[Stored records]
((

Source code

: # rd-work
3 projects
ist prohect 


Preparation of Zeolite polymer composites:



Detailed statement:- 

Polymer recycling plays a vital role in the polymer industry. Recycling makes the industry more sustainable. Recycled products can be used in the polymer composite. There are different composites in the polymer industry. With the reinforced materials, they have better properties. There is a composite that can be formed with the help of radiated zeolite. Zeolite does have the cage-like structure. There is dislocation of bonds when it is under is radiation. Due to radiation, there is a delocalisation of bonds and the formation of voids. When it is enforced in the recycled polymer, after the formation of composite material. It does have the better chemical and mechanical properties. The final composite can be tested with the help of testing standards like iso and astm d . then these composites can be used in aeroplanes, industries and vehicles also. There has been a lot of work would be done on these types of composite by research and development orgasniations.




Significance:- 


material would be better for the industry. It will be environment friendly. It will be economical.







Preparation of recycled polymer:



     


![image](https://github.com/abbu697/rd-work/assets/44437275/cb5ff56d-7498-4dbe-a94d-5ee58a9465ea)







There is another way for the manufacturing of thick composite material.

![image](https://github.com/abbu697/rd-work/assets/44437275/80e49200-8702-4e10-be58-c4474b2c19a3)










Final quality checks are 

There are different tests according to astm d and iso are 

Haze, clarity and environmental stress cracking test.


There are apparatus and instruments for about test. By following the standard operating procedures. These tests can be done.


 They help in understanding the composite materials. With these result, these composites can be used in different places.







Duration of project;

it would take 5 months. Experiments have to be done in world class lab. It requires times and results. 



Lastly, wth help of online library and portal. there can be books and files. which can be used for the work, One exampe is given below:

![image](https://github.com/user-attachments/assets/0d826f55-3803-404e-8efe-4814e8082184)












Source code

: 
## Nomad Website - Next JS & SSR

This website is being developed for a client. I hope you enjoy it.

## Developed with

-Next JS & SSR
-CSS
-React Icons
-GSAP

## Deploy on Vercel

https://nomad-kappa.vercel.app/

))

[Your task]
Copy out, from the data above, each line where the string "assets" is present.

[The completed task]
![image](https://github.com/abbu697/rd-work/assets/44437275/cb5ff56d-7498-4dbe-a94d-5ee58a9465ea)
![image](https://github.com/abbu697/rd-work/assets/44437275/80e49200-8702-4e10-be58-c4474b2c19a3)
![image](https://github.com/user-attachments/assets/0d826f55-3803-404e-8efe-4814e8082184)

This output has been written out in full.